» **TASK DESCRIPTION**
What follows is a set of records; repeat them exactly, without the pictures.

================================

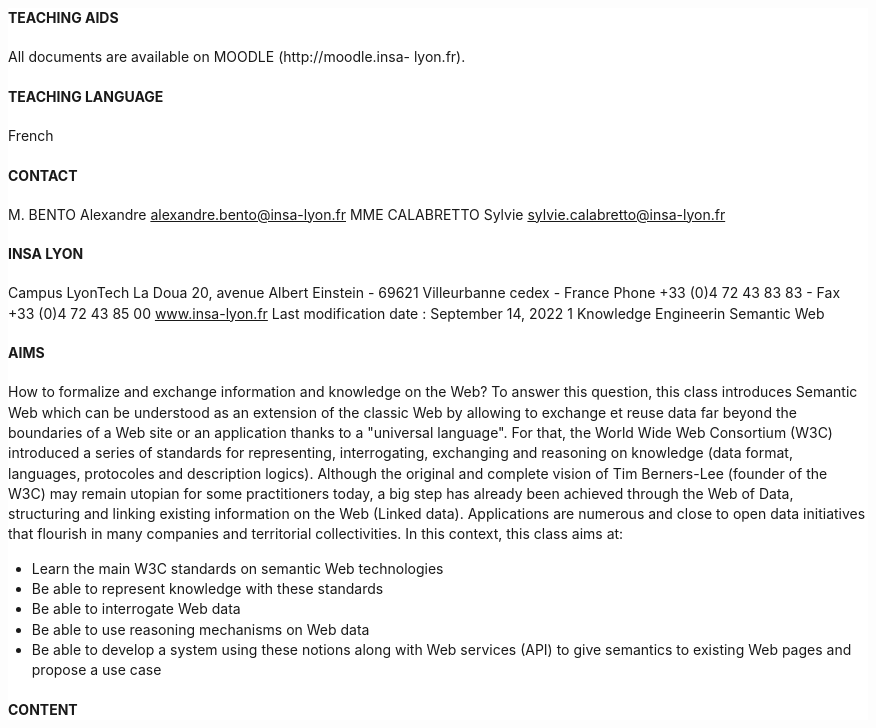 #### TEACHING AIDS

All 
documents 
are 
available
on MOODLE (http://moodle.insa-
lyon.fr).

#### TEACHING LANGUAGE

French

#### CONTACT

M. BENTO Alexandre
alexandre.bento@insa-lyon.fr
MME CALABRETTO Sylvie
sylvie.calabretto@insa-lyon.fr

#### INSA LYON

Campus LyonTech La Doua
20, avenue Albert Einstein - 69621 Villeurbanne cedex - France
Phone +33 (0)4 72 43 83 83 - Fax +33 (0)4 72 43 85 00
www.insa-lyon.fr
Last modification date : September 14, 2022
1
Knowledge Engineerin
Semantic Web

#### AIMS

How to formalize and exchange information and knowledge on the Web? To answer this
question, this class introduces Semantic Web which can be understood as an extension of the
classic Web by allowing to exchange et reuse data far beyond the boundaries of a Web site
or an application thanks to a "universal language". For that, the World Wide Web Consortium
(W3C) introduced a series of standards for representing, interrogating, exchanging and
reasoning on knowledge (data format, languages, protocoles and description logics). Although
the original and complete vision of Tim Berners-Lee (founder of the W3C) may remain utopian
for some practitioners today, a big step has already been achieved through the Web of
Data, structuring and linking  existing information on the Web (Linked data). Applications are
numerous and close to open data initiatives that flourish in many companies and territorial
collectivities.
In this context, this class aims at:
- Learn the main W3C standards on semantic Web technologies
- Be able to represent knowledge with these standards
- Be able to interrogate Web data
- Be able to use reasoning mechanisms on Web data
- Be able to develop a system using these notions along with Web services (API) to give
semantics to existing Web pages and propose a use case

#### CONTENT
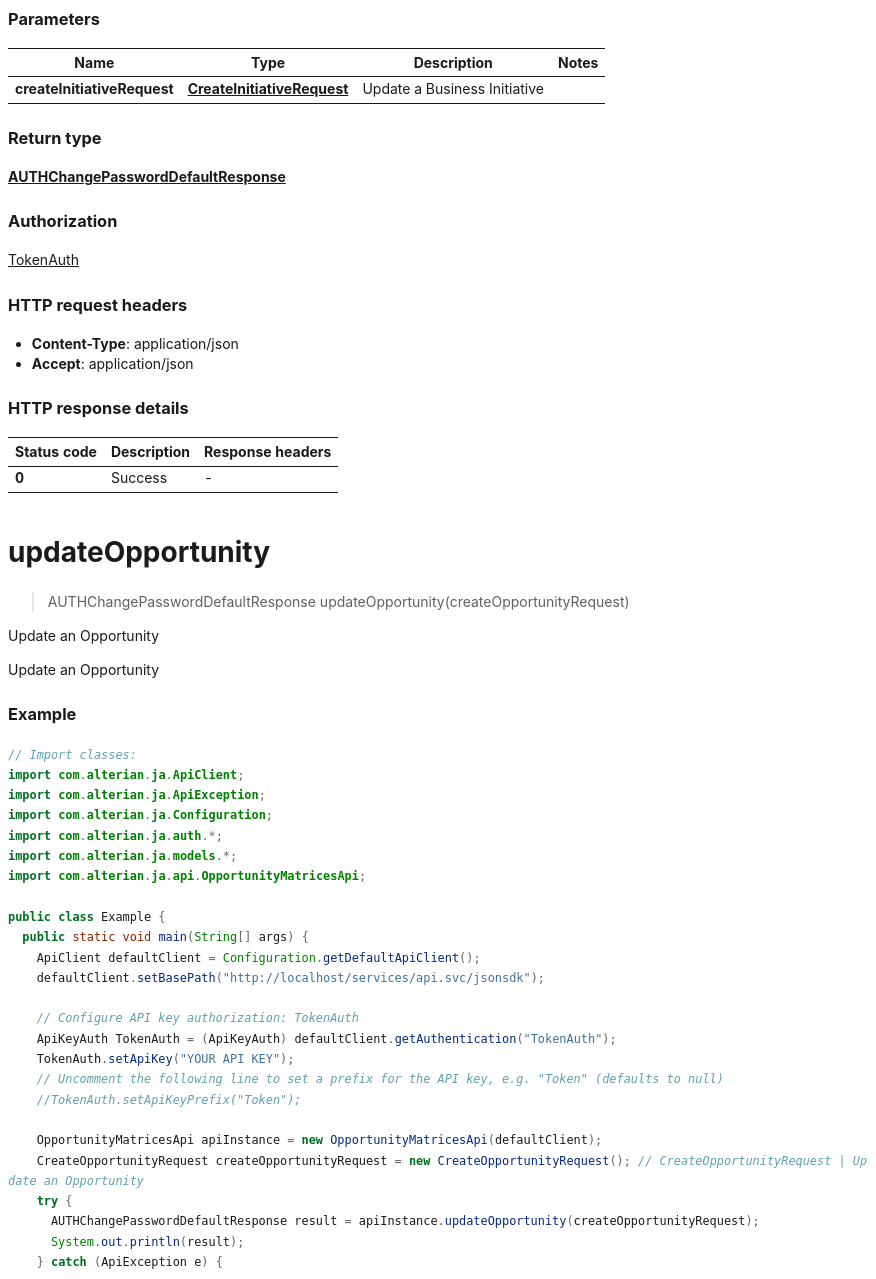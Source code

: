 
### Parameters

| Name | Type | Description  | Notes |
|------------- | ------------- | ------------- | -------------|
| **createInitiativeRequest** | [**CreateInitiativeRequest**](CreateInitiativeRequest.md)| Update a Business Initiative | |

### Return type

[**AUTHChangePasswordDefaultResponse**](AUTHChangePasswordDefaultResponse.md)

### Authorization

[TokenAuth](../README.md#TokenAuth)

### HTTP request headers

 - **Content-Type**: application/json
 - **Accept**: application/json

### HTTP response details
| Status code | Description | Response headers |
|-------------|-------------|------------------|
| **0** | Success |  -  |

<a id="updateOpportunity"></a>
# **updateOpportunity**
> AUTHChangePasswordDefaultResponse updateOpportunity(createOpportunityRequest)

Update an Opportunity

Update an Opportunity

### Example
```java
// Import classes:
import com.alterian.ja.ApiClient;
import com.alterian.ja.ApiException;
import com.alterian.ja.Configuration;
import com.alterian.ja.auth.*;
import com.alterian.ja.models.*;
import com.alterian.ja.api.OpportunityMatricesApi;

public class Example {
  public static void main(String[] args) {
    ApiClient defaultClient = Configuration.getDefaultApiClient();
    defaultClient.setBasePath("http://localhost/services/api.svc/jsonsdk");
    
    // Configure API key authorization: TokenAuth
    ApiKeyAuth TokenAuth = (ApiKeyAuth) defaultClient.getAuthentication("TokenAuth");
    TokenAuth.setApiKey("YOUR API KEY");
    // Uncomment the following line to set a prefix for the API key, e.g. "Token" (defaults to null)
    //TokenAuth.setApiKeyPrefix("Token");

    OpportunityMatricesApi apiInstance = new OpportunityMatricesApi(defaultClient);
    CreateOpportunityRequest createOpportunityRequest = new CreateOpportunityRequest(); // CreateOpportunityRequest | Update an Opportunity
    try {
      AUTHChangePasswordDefaultResponse result = apiInstance.updateOpportunity(createOpportunityRequest);
      System.out.println(result);
    } catch (ApiException e) {
```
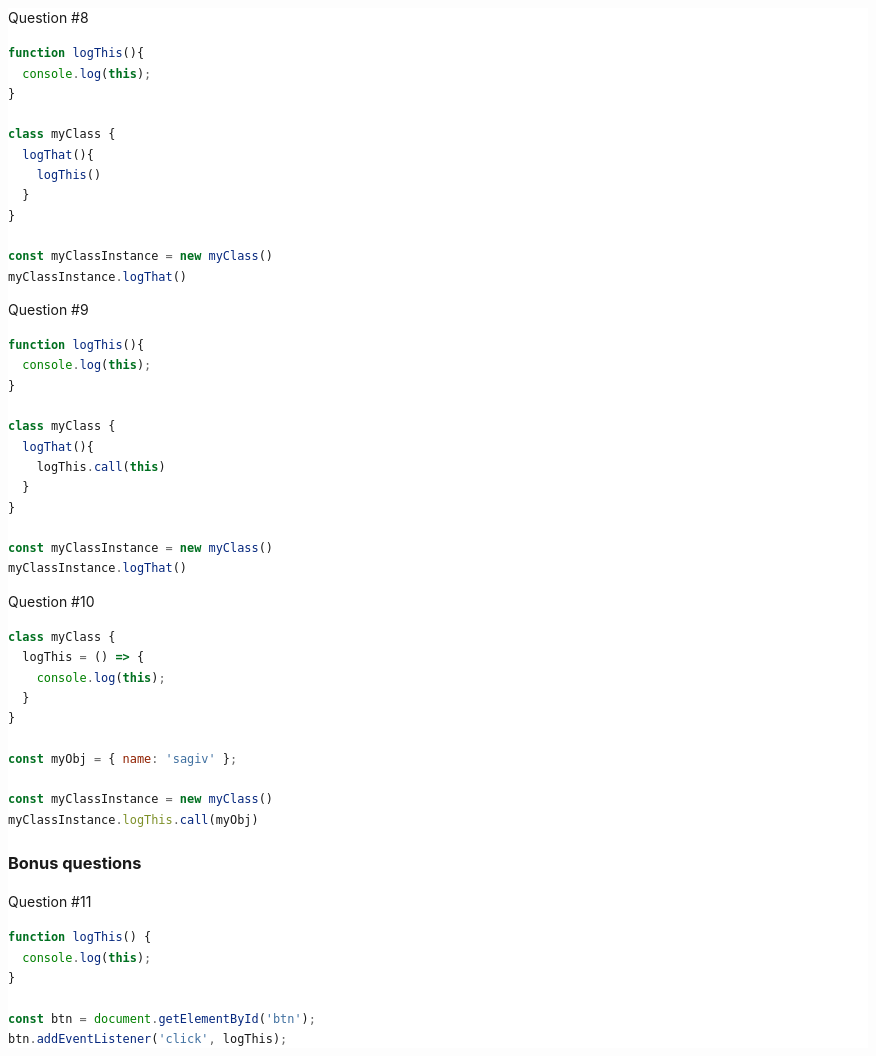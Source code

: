 Question #8

```js
function logThis(){
  console.log(this);
}

class myClass {
  logThat(){
    logThis()
  }
}

const myClassInstance = new myClass()
myClassInstance.logThat()
```

Question #9

```js
function logThis(){
  console.log(this);
}

class myClass {
  logThat(){
    logThis.call(this)
  }
}

const myClassInstance = new myClass()
myClassInstance.logThat()
```

Question #10

```js
class myClass {
  logThis = () => {
    console.log(this);
  }
}

const myObj = { name: 'sagiv' };

const myClassInstance = new myClass()
myClassInstance.logThis.call(myObj)
```

### Bonus questions

Question #11

```js
function logThis() {
  console.log(this);
}

const btn = document.getElementById('btn');
btn.addEventListener('click', logThis);
```
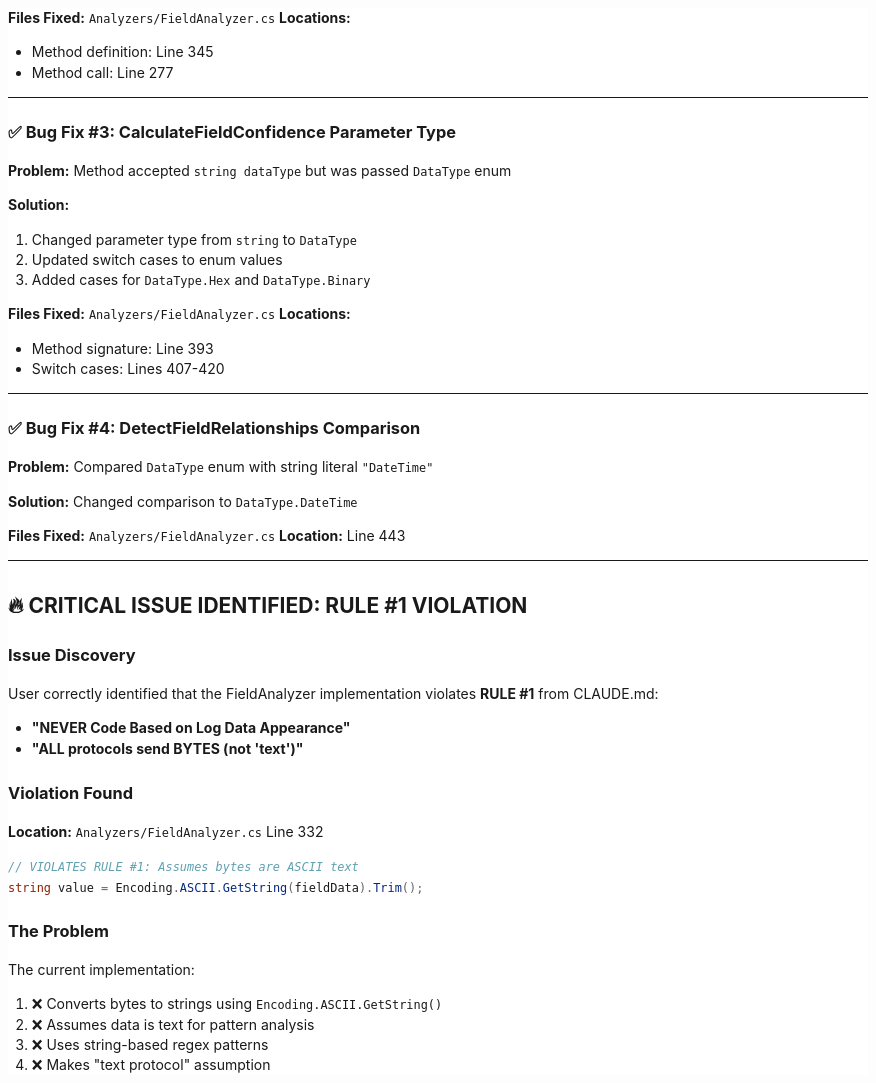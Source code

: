 **Files Fixed:** `Analyzers/FieldAnalyzer.cs`
**Locations:**
- Method definition: Line 345
- Method call: Line 277

---

### ✅ Bug Fix #3: CalculateFieldConfidence Parameter Type
**Problem:** Method accepted `string dataType` but was passed `DataType` enum

**Solution:**
1. Changed parameter type from `string` to `DataType`
2. Updated switch cases to enum values
3. Added cases for `DataType.Hex` and `DataType.Binary`

**Files Fixed:** `Analyzers/FieldAnalyzer.cs`
**Locations:**
- Method signature: Line 393
- Switch cases: Lines 407-420

---

### ✅ Bug Fix #4: DetectFieldRelationships Comparison
**Problem:** Compared `DataType` enum with string literal `"DateTime"`

**Solution:** Changed comparison to `DataType.DateTime`

**Files Fixed:** `Analyzers/FieldAnalyzer.cs`
**Location:** Line 443

---

## 🔥 CRITICAL ISSUE IDENTIFIED: RULE #1 VIOLATION

### Issue Discovery
User correctly identified that the FieldAnalyzer implementation violates **RULE #1** from CLAUDE.md:
- **"NEVER Code Based on Log Data Appearance"**
- **"ALL protocols send BYTES (not 'text')"**

### Violation Found
**Location:** `Analyzers/FieldAnalyzer.cs` Line 332
```csharp
// VIOLATES RULE #1: Assumes bytes are ASCII text
string value = Encoding.ASCII.GetString(fieldData).Trim();
```

### The Problem
The current implementation:
1. ❌ Converts bytes to strings using `Encoding.ASCII.GetString()`
2. ❌ Assumes data is text for pattern analysis
3. ❌ Uses string-based regex patterns
4. ❌ Makes "text protocol" assumption
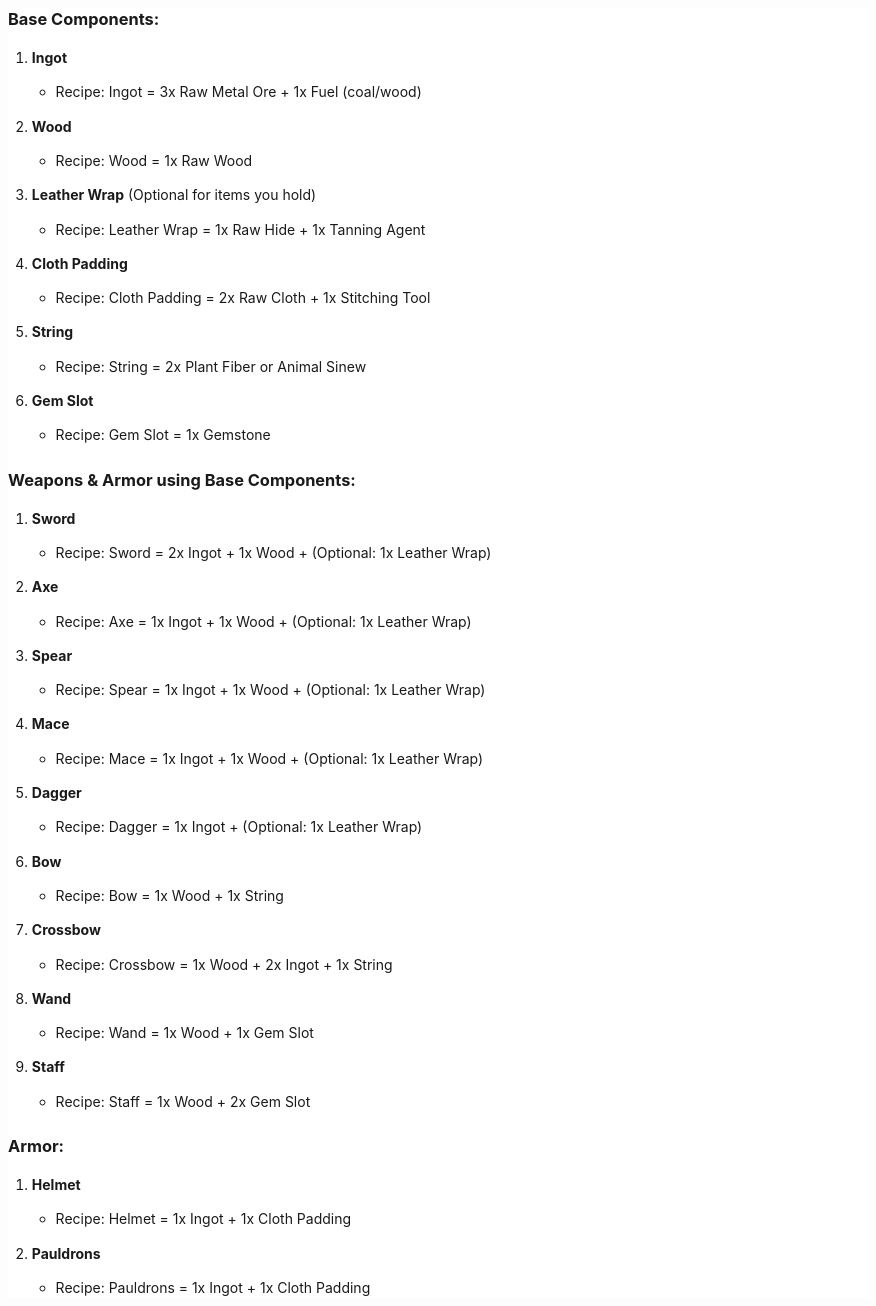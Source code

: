 
### Base Components:

1. **Ingot** 
   - Recipe: Ingot = 3x Raw Metal Ore + 1x Fuel (coal/wood)
   
2. **Wood**
   - Recipe: Wood = 1x Raw Wood
   
3. **Leather Wrap** (Optional for items you hold)
   - Recipe: Leather Wrap = 1x Raw Hide + 1x Tanning Agent
   
4. **Cloth Padding**
   - Recipe: Cloth Padding = 2x Raw Cloth + 1x Stitching Tool
   
5. **String**
   - Recipe: String = 2x Plant Fiber or Animal Sinew
   
6. **Gem Slot**
   - Recipe: Gem Slot = 1x Gemstone

### Weapons & Armor using Base Components:

1. **Sword**
   - Recipe: Sword = 2x Ingot + 1x Wood + (Optional: 1x Leather Wrap)
   
2. **Axe**
   - Recipe: Axe = 1x Ingot + 1x Wood + (Optional: 1x Leather Wrap)
   
3. **Spear**
   - Recipe: Spear = 1x Ingot + 1x Wood + (Optional: 1x Leather Wrap)
   
4. **Mace**
   - Recipe: Mace = 1x Ingot + 1x Wood + (Optional: 1x Leather Wrap)
   
5. **Dagger**
   - Recipe: Dagger = 1x Ingot + (Optional: 1x Leather Wrap)
   
6. **Bow**
   - Recipe: Bow = 1x Wood + 1x String
   
7. **Crossbow**
   - Recipe: Crossbow = 1x Wood + 2x Ingot + 1x String
   
8. **Wand**
   - Recipe: Wand = 1x Wood + 1x Gem Slot
   
9. **Staff**
   - Recipe: Staff = 1x Wood + 2x Gem Slot

### Armor:

1. **Helmet**
   - Recipe: Helmet = 1x Ingot + 1x Cloth Padding
   
2. **Pauldrons**
   - Recipe: Pauldrons = 1x Ingot + 1x Cloth Padding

================================

» **YOUR SOLUTION**
 #### TEACHING AIDS

All 
documents 
are 
available
on MOODLE (http://moodle.insa-
lyon.fr).

#### TEACHING LANGUAGE

French

#### CONTACT

M. BENTO Alexandre
alexandre.bento@insa-lyon.fr
MME CALABRETTO Sylvie
sylvie.calabretto@insa-lyon.fr

#### INSA LYON

Campus LyonTech La Doua
20, avenue Albert Einstein - 69621 Villeurbanne cedex - France
Phone +33 (0)4 72 43 83 83 - Fax +33 (0)4 72 43 85 00
www.insa-lyon.fr
Last modification date : September 14, 2022
1
Knowledge Engineerin
Semantic Web

#### AIMS

How to formalize and exchange information and knowledge on the Web? To answer this
question, this class introduces Semantic Web which can be understood as an extension of the
classic Web by allowing to exchange et reuse data far beyond the boundaries of a Web site
or an application thanks to a "universal language". For that, the World Wide Web Consortium
(W3C) introduced a series of standards for representing, interrogating, exchanging and
reasoning on knowledge (data format, languages, protocoles and description logics). Although
the original and complete vision of Tim Berners-Lee (founder of the W3C) may remain utopian
for some practitioners today, a big step has already been achieved through the Web of
Data, structuring and linking  existing information on the Web (Linked data). Applications are
numerous and close to open data initiatives that flourish in many companies and territorial
collectivities.
In this context, this class aims at:
- Learn the main W3C standards on semantic Web technologies
- Be able to represent knowledge with these standards
- Be able to interrogate Web data
- Be able to use reasoning mechanisms on Web data
- Be able to develop a system using these notions along with Web services (API) to give
semantics to existing Web pages and propose a use case

#### CONTENT
Source code

: 
### Parameters

| Name | Type | Description  | Notes |
|------------- | ------------- | ------------- | -------------|
| **createInitiativeRequest** | [**CreateInitiativeRequest**](CreateInitiativeRequest.md)| Update a Business Initiative | |

### Return type

[**AUTHChangePasswordDefaultResponse**](AUTHChangePasswordDefaultResponse.md)

### Authorization

[TokenAuth](../README.md#TokenAuth)

### HTTP request headers

 - **Content-Type**: application/json
 - **Accept**: application/json

### HTTP response details
| Status code | Description | Response headers |
|-------------|-------------|------------------|
| **0** | Success |  -  |

<a id="updateOpportunity"></a>
# **updateOpportunity**
> AUTHChangePasswordDefaultResponse updateOpportunity(createOpportunityRequest)

Update an Opportunity

Update an Opportunity

### Example
```java
// Import classes:
import com.alterian.ja.ApiClient;
import com.alterian.ja.ApiException;
import com.alterian.ja.Configuration;
import com.alterian.ja.auth.*;
import com.alterian.ja.models.*;
import com.alterian.ja.api.OpportunityMatricesApi;

public class Example {
  public static void main(String[] args) {
    ApiClient defaultClient = Configuration.getDefaultApiClient();
    defaultClient.setBasePath("http://localhost/services/api.svc/jsonsdk");
    
    // Configure API key authorization: TokenAuth
    ApiKeyAuth TokenAuth = (ApiKeyAuth) defaultClient.getAuthentication("TokenAuth");
    TokenAuth.setApiKey("YOUR API KEY");
    // Uncomment the following line to set a prefix for the API key, e.g. "Token" (defaults to null)
    //TokenAuth.setApiKeyPrefix("Token");

    OpportunityMatricesApi apiInstance = new OpportunityMatricesApi(defaultClient);
    CreateOpportunityRequest createOpportunityRequest = new CreateOpportunityRequest(); // CreateOpportunityRequest | Update an Opportunity
    try {
      AUTHChangePasswordDefaultResponse result = apiInstance.updateOpportunity(createOpportunityRequest);
      System.out.println(result);
    } catch (ApiException e) {
```
Source code

: Question #8

```js
function logThis(){
  console.log(this);
}

class myClass {
  logThat(){
    logThis()
  }
}

const myClassInstance = new myClass()
myClassInstance.logThat()
```

Question #9

```js
function logThis(){
  console.log(this);
}

class myClass {
  logThat(){
    logThis.call(this)
  }
}

const myClassInstance = new myClass()
myClassInstance.logThat()
```

Question #10

```js
class myClass {
  logThis = () => {
    console.log(this);
  }
}

const myObj = { name: 'sagiv' };

const myClassInstance = new myClass()
myClassInstance.logThis.call(myObj)
```

### Bonus questions

Question #11

```js
function logThis() {
  console.log(this);
}

const btn = document.getElementById('btn');
btn.addEventListener('click', logThis);
```
Source code

: **Files Fixed:** `Analyzers/FieldAnalyzer.cs`
**Locations:**
- Method definition: Line 345
- Method call: Line 277

---

### ✅ Bug Fix #3: CalculateFieldConfidence Parameter Type
**Problem:** Method accepted `string dataType` but was passed `DataType` enum

**Solution:**
1. Changed parameter type from `string` to `DataType`
2. Updated switch cases to enum values
3. Added cases for `DataType.Hex` and `DataType.Binary`

**Files Fixed:** `Analyzers/FieldAnalyzer.cs`
**Locations:**
- Method signature: Line 393
- Switch cases: Lines 407-420

---

### ✅ Bug Fix #4: DetectFieldRelationships Comparison
**Problem:** Compared `DataType` enum with string literal `"DateTime"`

**Solution:** Changed comparison to `DataType.DateTime`

**Files Fixed:** `Analyzers/FieldAnalyzer.cs`
**Location:** Line 443

---

## 🔥 CRITICAL ISSUE IDENTIFIED: RULE #1 VIOLATION

### Issue Discovery
User correctly identified that the FieldAnalyzer implementation violates **RULE #1** from CLAUDE.md:
- **"NEVER Code Based on Log Data Appearance"**
- **"ALL protocols send BYTES (not 'text')"**

### Violation Found
**Location:** `Analyzers/FieldAnalyzer.cs` Line 332
```csharp
// VIOLATES RULE #1: Assumes bytes are ASCII text
string value = Encoding.ASCII.GetString(fieldData).Trim();
```

### The Problem
The current implementation:
1. ❌ Converts bytes to strings using `Encoding.ASCII.GetString()`
2. ❌ Assumes data is text for pattern analysis
3. ❌ Uses string-based regex patterns
4. ❌ Makes "text protocol" assumption
Source code

: 
### Base Components:

1. **Ingot** 
   - Recipe: Ingot = 3x Raw Metal Ore + 1x Fuel (coal/wood)
   
2. **Wood**
   - Recipe: Wood = 1x Raw Wood
   
3. **Leather Wrap** (Optional for items you hold)
   - Recipe: Leather Wrap = 1x Raw Hide + 1x Tanning Agent
   
4. **Cloth Padding**
   - Recipe: Cloth Padding = 2x Raw Cloth + 1x Stitching Tool
   
5. **String**
   - Recipe: String = 2x Plant Fiber or Animal Sinew
   
6. **Gem Slot**
   - Recipe: Gem Slot = 1x Gemstone

### Weapons & Armor using Base Components:

1. **Sword**
   - Recipe: Sword = 2x Ingot + 1x Wood + (Optional: 1x Leather Wrap)
   
2. **Axe**
   - Recipe: Axe = 1x Ingot + 1x Wood + (Optional: 1x Leather Wrap)
   
3. **Spear**
   - Recipe: Spear = 1x Ingot + 1x Wood + (Optional: 1x Leather Wrap)
   
4. **Mace**
   - Recipe: Mace = 1x Ingot + 1x Wood + (Optional: 1x Leather Wrap)
   
5. **Dagger**
   - Recipe: Dagger = 1x Ingot + (Optional: 1x Leather Wrap)
   
6. **Bow**
   - Recipe: Bow = 1x Wood + 1x String
   
7. **Crossbow**
   - Recipe: Crossbow = 1x Wood + 2x Ingot + 1x String
   
8. **Wand**
   - Recipe: Wand = 1x Wood + 1x Gem Slot
   
9. **Staff**
   - Recipe: Staff = 1x Wood + 2x Gem Slot

### Armor:

1. **Helmet**
   - Recipe: Helmet = 1x Ingot + 1x Cloth Padding
   
2. **Pauldrons**
   - Recipe: Pauldrons = 1x Ingot + 1x Cloth Padding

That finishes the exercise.